Audiovisual Training in Virtual Reality Improves Auditory Spatial Adaptation in Unilateral Hearing Loss Patients

by Mariam Alzaher, Chiara Valzolgher, Grégoire Verdelet, Francesco Pavani, Alessandro Farnè, Pascal Barone and Mathieu Marx

J. Clin. Med. 2023, 12(6), 2357; https://doi.org/10.3390/jcm12062357 - 17 Mar 2023

Cited by 4 | Viewed by 1665

Abstract

Unilateral hearing loss (UHL) leads to an alteration of binaural cues resulting in a significant increment of spatial errors in the horizontal plane. In this study, nineteen patients with UHL were recruited and randomized in a cross-over design into two groups; a first group (n = 9) that received spatial audiovisual training in the first session and a non-spatial audiovisual training in the second session (2 to 4 weeks after the first session). A second group (n = 10) received the same training in the opposite order (non-spatial and then spatial).
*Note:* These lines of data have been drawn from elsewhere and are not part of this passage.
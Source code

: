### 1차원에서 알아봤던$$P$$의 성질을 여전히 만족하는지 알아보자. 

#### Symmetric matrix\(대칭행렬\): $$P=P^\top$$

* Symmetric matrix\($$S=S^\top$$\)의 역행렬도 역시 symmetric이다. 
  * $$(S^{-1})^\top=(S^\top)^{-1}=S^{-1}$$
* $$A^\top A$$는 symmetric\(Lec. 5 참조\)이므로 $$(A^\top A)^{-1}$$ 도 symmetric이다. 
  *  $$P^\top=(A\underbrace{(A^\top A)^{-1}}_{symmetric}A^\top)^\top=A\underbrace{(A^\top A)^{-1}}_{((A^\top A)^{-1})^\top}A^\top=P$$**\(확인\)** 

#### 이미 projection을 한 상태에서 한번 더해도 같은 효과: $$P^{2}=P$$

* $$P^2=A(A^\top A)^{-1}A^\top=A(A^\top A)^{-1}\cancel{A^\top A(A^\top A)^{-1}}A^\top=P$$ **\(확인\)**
A sound localization test using head-pointing (LOCATEST) was completed prior to and following each training session. The results showed a significant decrease in head-pointing localization errors after spatial training for group 1 (24.85° ± 15.8° vs. 16.17° ± 11.28°; p < 0.001). The number of head movements during the spatial training for the 19 participants did not change (p = 0.79); nonetheless, the hand-pointing errors and reaction times significantly decreased at the end of the spatial training (p < 0.001). This study suggests that audiovisual spatial training can improve and induce spatial adaptation to a monaural deficit through the optimization of effective head movements. Virtual reality systems are relevant tools that can be used in clinics to develop training programs for patients with hearing impairments. Full article

(This article belongs to the Special Issue Innovative Technologies and Translational Therapies for Deafness)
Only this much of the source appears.